A man surfs on an internet blog at an internet bar in Shanghai October 9, 2006. The number of bloggers in China had reached 17.5 million by the end of August, almost 30 times the 2002 figure, China Daily reported.
A man surfs the Internet at a café in Shangai. Reuters

China's already heavily regulated Internet may become even more strict. In an effort to avoid digital anonymity, China is considering implementing a policy that will require real name registration for Internet use under the "Internet Information Protection Guidelines" proposal.

China's seven top leaders, known as the Standing Committee of the National People's Congress (NPC) and which includes Xi Jinping and Li Keqiang, convened Monday to discuss what the proposed policy would entail.

According to Caixin, a Chinese news outlet that publishes in English, the policy will require Internet users to register under their real names, especially for sites like Weibo, a popular social media and micro-blogging site, and crackdown on Internet scams and junk mail, among other things. According to Li Fei, the deputy director of the NPC's Law Committee, the requirement of real name registration is China's way of being able to keep tabs on its users and "enhance identity management of internet users."

Protection of personal information seems to be at the forefront of concern for Chinese Internet users. After a story of a fatal attack on a woman earlier this year, who was followed and killed after her address was publicized after she ordered items online, concerns over information leaks are high.

Though the increased use of real-name information may seem to increase the growing problem of Internet scams using leaked personal information, China's government-controlled media agency Xinhua reports that the new policy will increase security and hold those behind the scams more accountable. The draft stipulates that commercial messages cannot be sent without the consent of the receiver, curbing the amount of spam that will be in circulation.

Because the bill would require internet based companies to publicize information when necessary, the government's ability to keep tabs on China's millions of users will be easier than ever and has some people concerned.
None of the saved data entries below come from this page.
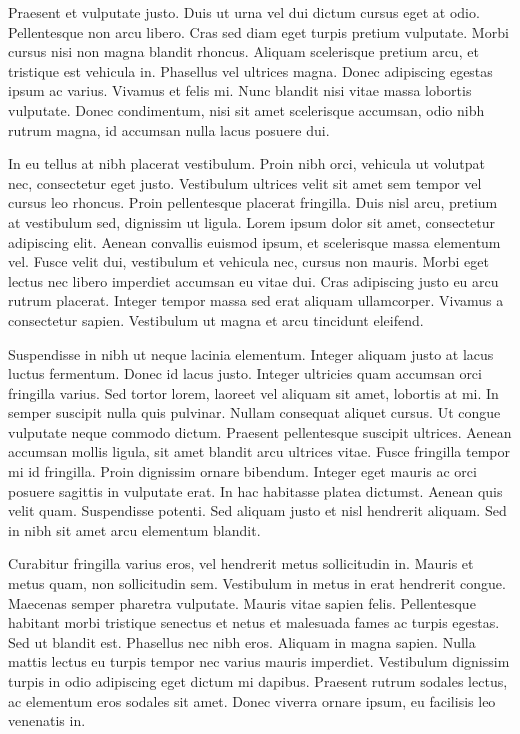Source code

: Praesent et vulputate justo.
Duis ut urna vel dui dictum cursus eget at odio.
Pellentesque non arcu libero.
Cras sed diam eget turpis pretium vulputate.
Morbi cursus nisi non magna blandit rhoncus.
Aliquam scelerisque pretium arcu, et tristique est vehicula in.
Phasellus vel ultrices magna.
Donec adipiscing egestas ipsum ac varius.
Vivamus et felis mi.
Nunc blandit nisi vitae massa lobortis vulputate.
Donec condimentum, nisi sit amet scelerisque accumsan, odio nibh rutrum magna, id accumsan nulla lacus posuere dui.

In eu tellus at nibh placerat vestibulum.
Proin nibh orci, vehicula ut volutpat nec, consectetur eget justo.
Vestibulum ultrices velit sit amet sem tempor vel cursus leo rhoncus.
Proin pellentesque placerat fringilla.
Duis nisl arcu, pretium at vestibulum sed, dignissim ut ligula.
Lorem ipsum dolor sit amet, consectetur adipiscing elit.
Aenean convallis euismod ipsum, et scelerisque massa elementum vel.
Fusce velit dui, vestibulum et vehicula nec, cursus non mauris.
Morbi eget lectus nec libero imperdiet accumsan eu vitae dui.
Cras adipiscing justo eu arcu rutrum placerat.
Integer tempor massa sed erat aliquam ullamcorper.
Vivamus a consectetur sapien.
Vestibulum ut magna et arcu tincidunt eleifend.

Suspendisse in nibh ut neque lacinia elementum.
Integer aliquam justo at lacus luctus fermentum.
Donec id lacus justo.
Integer ultricies quam accumsan orci fringilla varius.
Sed tortor lorem, laoreet vel aliquam sit amet, lobortis at mi.
In semper suscipit nulla quis pulvinar.
Nullam consequat aliquet cursus.
Ut congue vulputate neque commodo dictum.
Praesent pellentesque suscipit ultrices.
Aenean accumsan mollis ligula, sit amet blandit arcu ultrices vitae.
Fusce fringilla tempor mi id fringilla.
Proin dignissim ornare bibendum.
Integer eget mauris ac orci posuere sagittis in vulputate erat.
In hac habitasse platea dictumst.
Aenean quis velit quam.
Suspendisse potenti.
Sed aliquam justo et nisl hendrerit aliquam.
Sed in nibh sit amet arcu elementum blandit.

Curabitur fringilla varius eros, vel hendrerit metus sollicitudin in.
Mauris et metus quam, non sollicitudin sem.
Vestibulum in metus in erat hendrerit congue.
Maecenas semper pharetra vulputate.
Mauris vitae sapien felis.
Pellentesque habitant morbi tristique senectus et netus et malesuada fames ac turpis egestas.
Sed ut blandit est.
Phasellus nec nibh eros.
Aliquam in magna sapien.
Nulla mattis lectus eu turpis tempor nec varius mauris imperdiet.
Vestibulum dignissim turpis in odio adipiscing eget dictum mi dapibus.
Praesent rutrum sodales lectus, ac elementum eros sodales sit amet.
Donec viverra ornare ipsum, eu facilisis leo venenatis in.


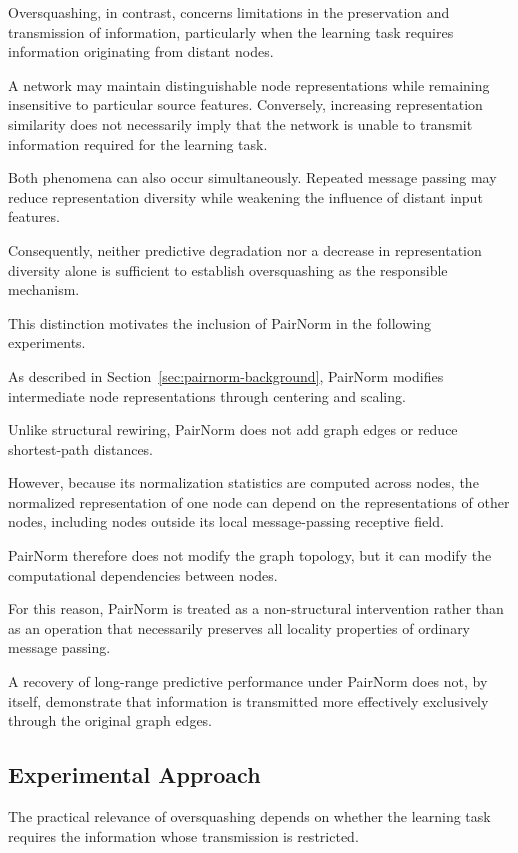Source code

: \documentclass[english]{lni}
\begin{document}
Oversquashing, in contrast, concerns limitations in the
preservation and transmission of information, particularly
when the learning task requires information originating
from distant nodes.

A network may maintain distinguishable node representations
while remaining insensitive to particular source features.
Conversely, increasing representation similarity does
not necessarily imply that the network is unable to
transmit information required for the learning task.

Both phenomena can also occur simultaneously. Repeated
message passing may reduce representation diversity while
weakening the influence of distant input features.

Consequently, neither predictive degradation nor a decrease
in representation diversity alone is sufficient to
establish oversquashing as the responsible mechanism.

This distinction motivates the inclusion of PairNorm in
the following experiments.

As described in Section~\ref{sec:pairnorm-background},
PairNorm modifies intermediate node representations
through centering and scaling.

Unlike structural rewiring, PairNorm does not add graph
edges or reduce shortest-path distances.

However, because its normalization statistics are computed
across nodes, the normalized representation of one node
can depend on the representations of other nodes, including
nodes outside its local message-passing receptive field.

PairNorm therefore does not modify the graph topology, but
it can modify the computational dependencies between nodes.

For this reason, PairNorm is treated as a non-structural
intervention rather than as an operation that necessarily
preserves all locality properties of ordinary message
passing.

A recovery of long-range predictive performance under
PairNorm does not, by itself, demonstrate that information
is transmitted more effectively exclusively through the
original graph edges.

\subsection{Experimental Approach}
\label{sec:oversquashing-experimental-approach}

The practical relevance of oversquashing depends on whether
the learning task requires the information whose transmission
is restricted.
\end{document}
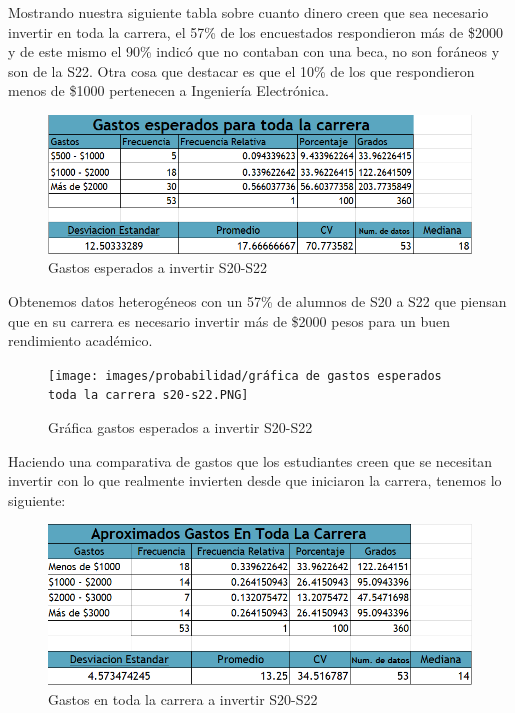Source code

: \documentclass[letterpaper,12pt]{article}
\begin{document}
\begin{sloppypar}
Mostrando nuestra siguiente tabla sobre cuanto dinero creen que sea necesario invertir en toda la carrera, el 57\% de los encuestados respondieron más de \$2000 y de este mismo el 90\% indicó que no contaban con una beca, no son foráneos y son de la S22. Otra cosa que destacar es que el 10\% de los que respondieron menos de \$1000 pertenecen a Ingeniería Electrónica. 

\begin{figure}[H]
    \centering
    \includegraphics[width=0.9 \textwidth]{images/probabilidad/Tabla de frecuencia general de gastos esperados toda la carrera s20-s22.PNG}
    \caption{Gastos esperados a invertir S20-S22}
\end{figure}

Obtenemos datos heterogéneos con un 57\% de alumnos de S20 a S22 que piensan que en su carrera es necesario invertir más de \$2000 pesos para un buen rendimiento académico.

\begin{figure}[H]
    \centering
    \texttt{[image: images/probabilidad/gráfica de gastos esperados toda la carrera s20-s22.PNG]}
    \caption{Gráfica gastos esperados a invertir S20-S22}
\end{figure}

Haciendo una comparativa de gastos que los estudiantes creen que se necesitan invertir con lo que realmente invierten desde que iniciaron la carrera, tenemos lo siguiente:

\begin{figure}[H]
    \centering
    \includegraphics[width=0.9 \textwidth]{images/probabilidad/Tabla de frecuencia general de gastos aprox toda la carrera s20-s22.PNG}
    \caption{Gastos en toda la carrera a invertir S20-S22}
\end{figure}


\end{sloppypar}
\end{document}
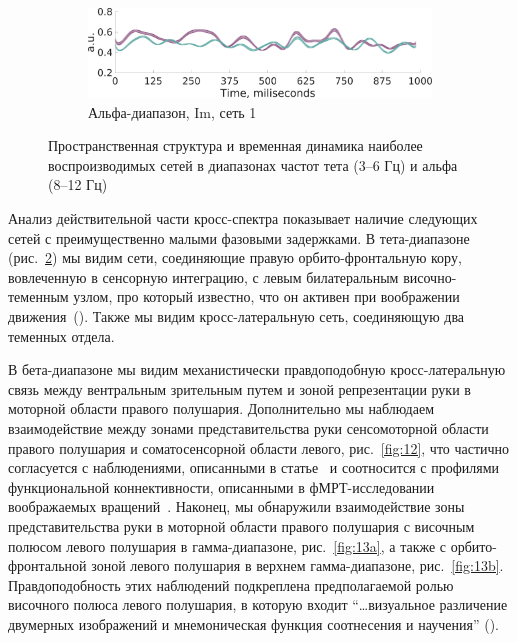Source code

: \begin{figure}
\begin{subfigure}[b]{0.4\textwidth}
 \includegraphics[width=\textwidth]{../images/psiicos_paper/Figure11_b2.jpg}
 \caption{Альфа-диапазон, Im, сеть 1}\label{fig:11b}
 \end{subfigure}
 \caption{Пространственная структура и временная динамика наиболее воспроизводимых сетей в диапазонах частот тета (3--6 Гц) и альфа (8--12 Гц)}\label{fig:11}
\end{figure} %

Анализ действительной части кросс-спектра показывает наличие следующих сетей с преимущественно
малыми фазовыми задержками. В тета-диапазоне (рис.~\ref{fig:11}) мы видим сети,
соединяющие правую орбито-фронтальную кору, вовлеченную в сенсорную интеграцию, с левым
билатеральным височно-теменным узлом, про который известно, что он активен при воображении
движения~(\cite{Hanakawa2008}). Также мы видим кросс-латеральную сеть, соединяющую два
теменных отдела.

В бета-диапазоне мы видим механистически правдоподобную кросс-латеральную связь
между вентральным зрительным путем и зоной репрезентации руки в моторной
области правого полушария. Дополнительно мы наблюдаем взаимодействие между
зонами представительства руки сенсомоторной области правого полушария и
соматосенсорной области левого, рис.~\ref{fig:12}, что частично
согласуется с наблюдениями, описанными в статье~\cite{Lamm2007} и соотносится
с профилями функциональной коннективности, описанными в  фМРТ-исследовании
воображаемых вращений~\cite{Striem-Amit2017}. Наконец, мы обнаружили взаимодействие
зоны представительства руки в моторной области правого полушария с височным полюсом
левого полушария в гамма-диапазоне, рис.~\ref{fig:13a}, а также с
орбито-фронтальной зоной левого полушария в верхнем гамма-диапазоне, рис.~\ref{fig:13b}.
Правдоподобность этих наблюдений подкреплена предполагаемой
ролью височного полюса левого полушария, в которую входит ``\ldots визуальное различение
двумерных изображений и мнемоническая функция соотнесения и научения'' (\cite{Dupont2002}).

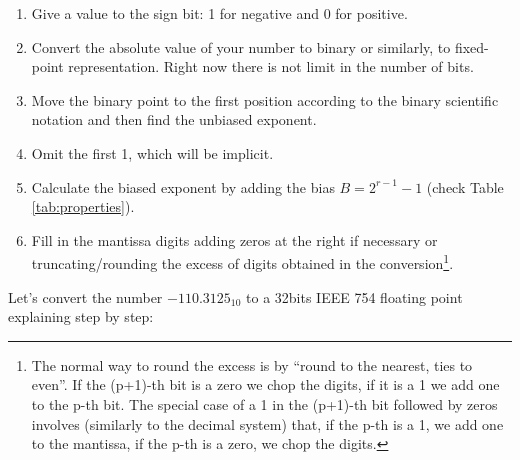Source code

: \begin{enumerate}
    \item Give a value to the sign bit: 1 for negative and 0 for positive.
    
    \item Convert the absolute value of your number to binary or similarly, to fixed-point representation. Right now there is not limit in the number of bits. 
      
    \item Move the binary point to the first position according to the binary scientific notation and then find the unbiased exponent.
    
    \item Omit the first 1, which will be implicit.
    
    \item Calculate the biased exponent by adding the bias $B = 2^{r-1}-1$ (check Table \ref{tab:properties}).
    
    \item Fill in the mantissa digits adding zeros at the right if necessary or truncating/rounding the excess of digits obtained in the conversion\footnote{The normal way to round the excess is by ``round to the nearest, ties to even''. If the (p+1)-th bit is a zero we chop the digits, if it is a 1 we add one to the p-th bit. The special case of a 1 in the (p+1)-th bit followed by zeros involves (similarly to the decimal system) that, if the p-th is a 1, we add one to the mantissa, if the p-th is a zero, we chop the digits.}.
\end{enumerate}




Let's convert the number $-110.3125_{10}$ to a 32bits IEEE 754 floating point explaining step by step:

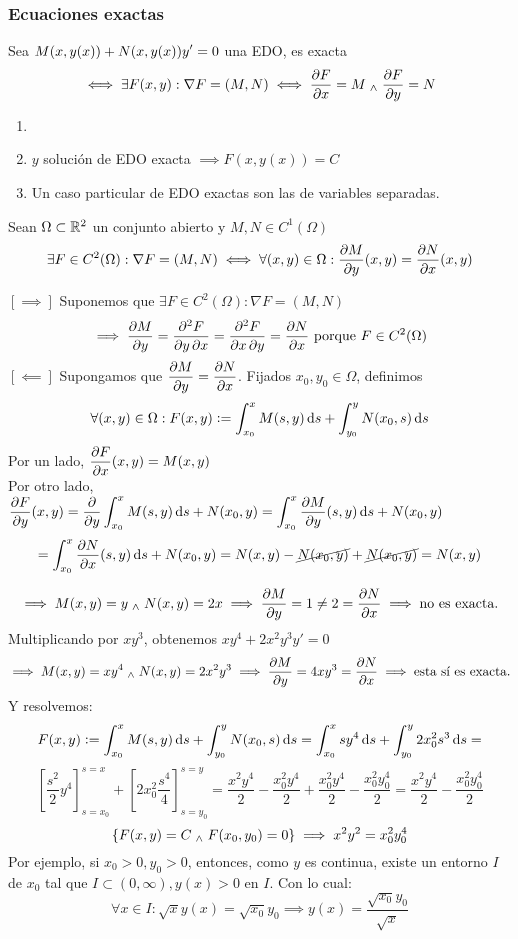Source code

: \subsubsection{Ecuaciones exactas}
\begin{defn}
	Sea $\displaystyle M(x, y(x))+N(x, y(x))y'=0$ una EDO, es exacta
	\[\iff \exists F(x, y) : \nabla F=(M, N) \iff \pdv{F}{x}=M \; _{\wedge} \; \pdv{F}{y}=N\]
\end{defn}
\begin{obs}
	\begin{enumerate}[topsep=0pt, itemsep=1pt,parsep=3pt]
		\item[]
		\item $y$ solución de EDO exacta $\implies F(x, y(x))=C$
		\item Un caso particular de EDO exactas son las de variables separadas.
	\end{enumerate}
\end{obs}

\begin{prop}
	Sean $\Omega\subset \mathbb{R}^2$ un conjunto abierto y $M, N \in C^1(\Omega)$
	\[\exists F \in C^2(\Omega) : \nabla F=(M,N) \iff \forall (x,y) \in \Omega :\pdv{M}{y}(x,y)=\pdv{N}{x}(x,y)\]
	\begin{dem}
		$[\implies]$ Suponemos que $\exists F \in C^2(\Omega):\nabla F = (M, N)$
		\[\implies \pdv{M}{y}=\pdv{F}{y, x}=\pdv{F}{x, y}=\pdv{N}{x} \text{ porque } F \in C^2(\Omega) \]
		$[\impliedby]$ Supongamos que $\displaystyle\pdv{M}{y}=\pdv{N}{x}$. Fijados $x_0, y_0 \in \Omega$, definimos
		\[\forall (x, y) \in \Omega : F(x, y)\defeq \int_{x_0}^xM(s,y)\odif{s}+ \int_{y_0}^yN(x_0,s)\odif{s}\]
		Por un lado, $\displaystyle \pdv{F}{x}(x,y)=M(x,y)$ \\
		Por otro lado, $\ds \pdv{F}{y}(x, y)=\pdv{}{y} \int_{x_0}^x M(s,y) \odif{s} + N(x_0, y) = \int_{x_0}^x \pdv{M}{y}(s,y)\odif{s} + N(x_0, y)$
		\[\ds= \int_{x_0}^x \pdv{N}{x}(s,y)\odif{s} + N(x_0, y)=N(x,y)-\cancel{N(x_0, y)}+ \cancel{N(x_0, y)}=N(x,y)\]
	\end{dem}
\end{prop}

\begin{ejem}[$y+2xy'=0$]
	\[\implies M(x, y)=y \; _{\wedge} \; N(x,y) = 2x \implies \pdv{M}{y}=1 \ne 2 = \pdv{N}{x} \implies \text{no es exacta.}\]
	Multiplicando por $xy^3$, obtenemos $xy^4+2x^2y^3y'=0$
	\[\implies M(x, y)=xy^4 \; _{\wedge} \; N(x,y)=2x^2y^3 \implies \pdv{M}{y}=4xy^3 = \pdv{N}{x}\implies \text{esta sí es exacta.}\]
	Y resolvemos:
	\[F(x, y)\defeq \int_{x_0}^xM(s,y)\odif{s}+\int_{y_0}^yN(x_0,s)\odif{s} = \int_{x_0}^xsy^4\odif{s}+\int_{y_0}^y2x_0^2s^3\odif{s}=\]
	\[\left[\frac{s^2}{2}y^4\right]_{s=x_0}^{s=x} + \left[2x_0^2\frac{s^4}{4}\right]_{s=y_0}^{s=y}=\frac{x^2y^4}{2}-\frac{x_0^2y^4}{2}+\frac{x_0^2y^4}{2}-\frac{x_0^2y_0^4}{2}=\frac{x^2y^4}{2}-\frac{x_0^2y_0^4}{2}\]
	\[\{F(x,y)=C \; _{\wedge} \; F(x_0, y_0)=0\} \implies x^2y^2=x_0^2y_0^4\]
	Por ejemplo, si $x_0>0, y_0>0$, entonces, como $y$ es continua, existe un entorno $I$ de $x_0$ tal que $I\subset (0, \infty), y(x)>0$ en $I$. Con lo cual:
	\[\forall x \in I : \sqrt{x}y(x)=\sqrt{x_0}y_0 \implies \boxed{y(x)=\frac{\sqrt{x_0}y_0}{\sqrt{x}}}\]
\end{ejem}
Zeng Ying, a chief columnist at the Chengdu Evening News, posted an article about the concerns that the Internet Protection proposal raises. Details of how uniform the new regulations will be is still unclear. Whether the guidelines of what information is required of registered users is up to interpretation among different internet based companies still a major question.

Perhaps most significantly, the real-name registration may counteract the essence of micro-blogging sites like Weibo, where whistleblowers can come forward under a pseudonym without worrying about being punished or much concern over negative consequences. Under the fear of upsetting the government, Weibo could lose its appeal as a forum where the Chinese can openly discuss their various dissatisfactions.

The new proposal is set to be voted on by the NPC Standing Committee on Friday and will likely be approved.